• PROMPT: The full listing, start to finish: write it out again exactly.

• DATA FOR THE TASK:
########

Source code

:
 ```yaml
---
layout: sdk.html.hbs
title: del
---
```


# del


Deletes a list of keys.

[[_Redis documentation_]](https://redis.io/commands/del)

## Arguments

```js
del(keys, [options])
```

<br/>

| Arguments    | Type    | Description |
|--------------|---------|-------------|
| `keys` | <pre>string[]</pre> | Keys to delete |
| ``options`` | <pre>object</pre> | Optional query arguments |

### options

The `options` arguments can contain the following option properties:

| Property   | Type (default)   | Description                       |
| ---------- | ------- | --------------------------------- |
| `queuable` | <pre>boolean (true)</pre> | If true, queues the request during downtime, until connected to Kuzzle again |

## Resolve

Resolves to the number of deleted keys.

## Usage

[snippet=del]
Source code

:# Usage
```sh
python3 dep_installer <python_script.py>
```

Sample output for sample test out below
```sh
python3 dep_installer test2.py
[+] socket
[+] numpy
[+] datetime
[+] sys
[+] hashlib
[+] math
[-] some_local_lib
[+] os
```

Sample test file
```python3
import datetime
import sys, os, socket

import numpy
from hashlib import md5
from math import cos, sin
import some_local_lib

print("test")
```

########

• RESULT FOR THIS TASK:
Source code

:
 ```yaml
---
layout: sdk.html.hbs
title: del
---
```


# del


Deletes a list of keys.

[[_Redis documentation_]](https://redis.io/commands/del)

## Arguments

```js
del(keys, [options])
```

<br/>

| Arguments    | Type    | Description |
|--------------|---------|-------------|
| `keys` | <pre>string[]</pre> | Keys to delete |
| ``options`` | <pre>object</pre> | Optional query arguments |

### options

The `options` arguments can contain the following option properties:

| Property   | Type (default)   | Description                       |
| ---------- | ------- | --------------------------------- |
| `queuable` | <pre>boolean (true)</pre> | If true, queues the request during downtime, until connected to Kuzzle again |

## Resolve

Resolves to the number of deleted keys.

## Usage

[snippet=del]
Source code

:# Usage
```sh
python3 dep_installer <python_script.py>
```

Sample output for sample test out below
```sh
python3 dep_installer test2.py
[+] socket
[+] numpy
[+] datetime
[+] sys
[+] hashlib
[+] math
[-] some_local_lib
[+] os
```

Sample test file
```python3
import datetime
import sys, os, socket

import numpy
from hashlib import md5
from math import cos, sin
import some_local_lib

print("test")
```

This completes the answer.